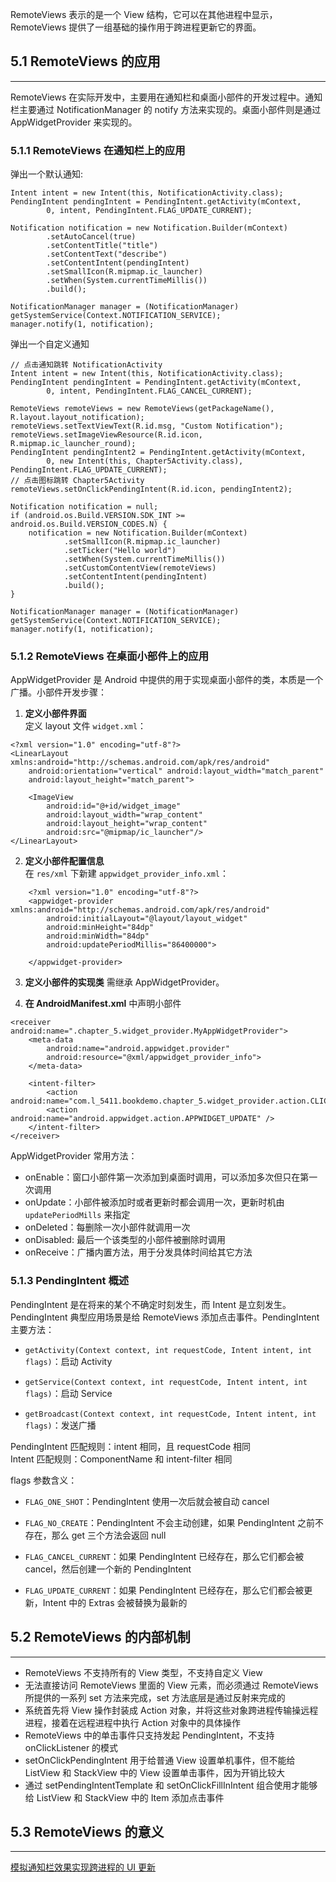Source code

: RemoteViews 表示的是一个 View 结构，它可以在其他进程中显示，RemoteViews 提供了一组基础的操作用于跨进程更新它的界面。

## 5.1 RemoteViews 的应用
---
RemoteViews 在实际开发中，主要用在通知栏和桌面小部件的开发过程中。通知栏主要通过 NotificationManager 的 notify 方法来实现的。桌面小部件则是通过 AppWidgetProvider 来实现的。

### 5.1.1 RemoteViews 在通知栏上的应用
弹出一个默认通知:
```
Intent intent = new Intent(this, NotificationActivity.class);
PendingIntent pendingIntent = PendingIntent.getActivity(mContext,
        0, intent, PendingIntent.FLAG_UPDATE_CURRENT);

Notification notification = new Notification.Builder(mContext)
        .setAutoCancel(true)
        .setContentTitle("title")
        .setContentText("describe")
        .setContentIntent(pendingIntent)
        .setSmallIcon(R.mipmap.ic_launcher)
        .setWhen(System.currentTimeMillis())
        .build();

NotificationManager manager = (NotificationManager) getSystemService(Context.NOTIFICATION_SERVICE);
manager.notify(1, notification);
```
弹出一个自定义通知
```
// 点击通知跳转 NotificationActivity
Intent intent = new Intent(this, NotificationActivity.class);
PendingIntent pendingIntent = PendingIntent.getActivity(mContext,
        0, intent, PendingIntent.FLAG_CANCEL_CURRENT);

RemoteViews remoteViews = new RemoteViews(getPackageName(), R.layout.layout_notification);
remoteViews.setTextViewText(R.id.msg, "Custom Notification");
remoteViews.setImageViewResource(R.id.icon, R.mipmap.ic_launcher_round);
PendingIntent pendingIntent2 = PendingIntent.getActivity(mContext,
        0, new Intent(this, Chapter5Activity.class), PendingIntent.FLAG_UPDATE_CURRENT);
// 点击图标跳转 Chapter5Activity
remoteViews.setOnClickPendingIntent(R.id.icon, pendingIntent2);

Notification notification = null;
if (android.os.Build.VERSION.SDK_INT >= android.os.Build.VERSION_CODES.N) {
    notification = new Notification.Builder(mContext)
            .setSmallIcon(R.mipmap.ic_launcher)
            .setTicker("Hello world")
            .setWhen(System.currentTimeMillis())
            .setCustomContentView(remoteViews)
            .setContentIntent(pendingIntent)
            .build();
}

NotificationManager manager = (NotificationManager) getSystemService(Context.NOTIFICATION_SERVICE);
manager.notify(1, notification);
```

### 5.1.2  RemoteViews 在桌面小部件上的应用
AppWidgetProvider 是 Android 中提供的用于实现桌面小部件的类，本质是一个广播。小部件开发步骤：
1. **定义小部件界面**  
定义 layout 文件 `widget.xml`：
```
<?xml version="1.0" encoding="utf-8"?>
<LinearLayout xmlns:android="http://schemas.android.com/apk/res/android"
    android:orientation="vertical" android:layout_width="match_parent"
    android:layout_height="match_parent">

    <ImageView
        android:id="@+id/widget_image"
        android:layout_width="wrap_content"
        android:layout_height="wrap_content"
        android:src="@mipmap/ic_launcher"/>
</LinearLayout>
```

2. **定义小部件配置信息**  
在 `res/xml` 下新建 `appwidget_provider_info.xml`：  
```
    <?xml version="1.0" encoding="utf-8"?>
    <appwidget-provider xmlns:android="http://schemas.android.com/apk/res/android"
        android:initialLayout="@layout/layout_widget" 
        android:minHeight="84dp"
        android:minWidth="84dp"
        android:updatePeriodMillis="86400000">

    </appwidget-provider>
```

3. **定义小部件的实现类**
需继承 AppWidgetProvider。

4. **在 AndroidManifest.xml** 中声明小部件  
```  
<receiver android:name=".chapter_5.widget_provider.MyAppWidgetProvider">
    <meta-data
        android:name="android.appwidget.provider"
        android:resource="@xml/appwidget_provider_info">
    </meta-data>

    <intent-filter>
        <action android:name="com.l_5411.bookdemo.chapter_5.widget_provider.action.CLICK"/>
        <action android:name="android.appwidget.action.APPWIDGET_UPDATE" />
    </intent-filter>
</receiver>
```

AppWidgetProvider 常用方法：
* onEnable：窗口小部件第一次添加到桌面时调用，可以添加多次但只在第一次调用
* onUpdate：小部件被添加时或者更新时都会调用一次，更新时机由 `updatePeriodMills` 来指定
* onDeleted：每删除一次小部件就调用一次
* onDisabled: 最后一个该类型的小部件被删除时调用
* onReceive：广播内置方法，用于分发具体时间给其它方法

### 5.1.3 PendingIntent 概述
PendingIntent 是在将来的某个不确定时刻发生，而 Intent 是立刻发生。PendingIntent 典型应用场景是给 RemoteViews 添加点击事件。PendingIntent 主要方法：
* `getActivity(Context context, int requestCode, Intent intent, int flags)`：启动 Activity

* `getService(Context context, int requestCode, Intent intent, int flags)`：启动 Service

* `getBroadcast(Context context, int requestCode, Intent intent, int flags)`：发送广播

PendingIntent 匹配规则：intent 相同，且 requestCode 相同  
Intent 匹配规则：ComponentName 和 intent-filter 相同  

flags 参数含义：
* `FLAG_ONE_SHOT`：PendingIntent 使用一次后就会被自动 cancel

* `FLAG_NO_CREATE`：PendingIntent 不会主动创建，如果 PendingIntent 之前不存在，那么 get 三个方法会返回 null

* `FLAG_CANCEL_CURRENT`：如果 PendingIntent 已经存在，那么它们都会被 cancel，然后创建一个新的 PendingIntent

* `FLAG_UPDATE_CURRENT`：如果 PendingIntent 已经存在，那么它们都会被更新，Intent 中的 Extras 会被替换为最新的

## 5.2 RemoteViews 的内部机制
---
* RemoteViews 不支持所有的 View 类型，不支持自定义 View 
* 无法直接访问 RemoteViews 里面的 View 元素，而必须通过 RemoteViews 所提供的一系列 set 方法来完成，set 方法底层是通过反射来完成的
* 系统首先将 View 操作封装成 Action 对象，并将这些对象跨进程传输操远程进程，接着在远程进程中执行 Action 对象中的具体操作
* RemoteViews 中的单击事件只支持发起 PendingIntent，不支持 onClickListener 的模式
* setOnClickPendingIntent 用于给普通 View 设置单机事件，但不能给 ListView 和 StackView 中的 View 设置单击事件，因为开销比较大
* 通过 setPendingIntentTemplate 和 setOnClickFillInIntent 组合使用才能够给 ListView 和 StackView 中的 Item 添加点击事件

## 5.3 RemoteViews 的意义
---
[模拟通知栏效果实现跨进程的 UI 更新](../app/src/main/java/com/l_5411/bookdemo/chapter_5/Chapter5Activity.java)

---

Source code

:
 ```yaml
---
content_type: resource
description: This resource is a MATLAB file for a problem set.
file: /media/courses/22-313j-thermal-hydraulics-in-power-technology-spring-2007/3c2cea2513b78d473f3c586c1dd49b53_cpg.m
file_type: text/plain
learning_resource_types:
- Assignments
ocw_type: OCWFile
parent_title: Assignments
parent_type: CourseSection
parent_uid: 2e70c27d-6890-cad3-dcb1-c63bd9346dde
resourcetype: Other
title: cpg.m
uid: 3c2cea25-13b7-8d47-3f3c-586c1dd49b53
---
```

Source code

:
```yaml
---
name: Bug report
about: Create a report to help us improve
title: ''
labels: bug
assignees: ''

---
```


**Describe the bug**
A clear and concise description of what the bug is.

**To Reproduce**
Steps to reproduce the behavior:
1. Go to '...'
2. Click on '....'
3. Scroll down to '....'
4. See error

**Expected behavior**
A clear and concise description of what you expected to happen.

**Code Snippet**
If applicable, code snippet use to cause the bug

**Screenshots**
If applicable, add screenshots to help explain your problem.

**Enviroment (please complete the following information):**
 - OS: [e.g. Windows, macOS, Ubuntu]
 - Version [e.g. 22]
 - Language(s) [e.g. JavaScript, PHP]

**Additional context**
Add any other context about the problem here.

---

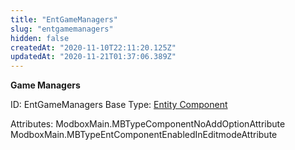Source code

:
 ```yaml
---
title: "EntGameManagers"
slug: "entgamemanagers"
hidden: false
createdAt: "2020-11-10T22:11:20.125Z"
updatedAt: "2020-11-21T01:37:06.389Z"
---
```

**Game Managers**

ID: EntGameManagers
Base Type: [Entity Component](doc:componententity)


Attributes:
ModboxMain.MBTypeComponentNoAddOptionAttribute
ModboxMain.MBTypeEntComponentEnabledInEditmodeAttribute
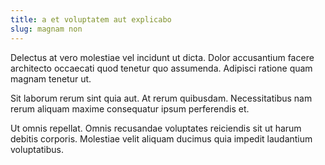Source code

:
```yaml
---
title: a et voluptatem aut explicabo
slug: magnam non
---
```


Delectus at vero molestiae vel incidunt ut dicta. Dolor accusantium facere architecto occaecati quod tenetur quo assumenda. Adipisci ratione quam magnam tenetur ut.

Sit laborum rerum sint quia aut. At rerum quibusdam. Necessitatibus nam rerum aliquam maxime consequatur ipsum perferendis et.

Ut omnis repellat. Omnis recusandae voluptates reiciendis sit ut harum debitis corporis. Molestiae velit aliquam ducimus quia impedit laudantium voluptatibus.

* [What is required] Out of the records above, pull each line containing the word "quia".

* [Exercise output]
Sit laborum rerum sint quia aut. At rerum quibusdam. Necessitatibus nam rerum aliquam maxime consequatur ipsum perferendis et.
Ut omnis repellat. Omnis recusandae voluptates reiciendis sit ut harum debitis corporis. Molestiae velit aliquam ducimus quia impedit laudantium voluptatibus.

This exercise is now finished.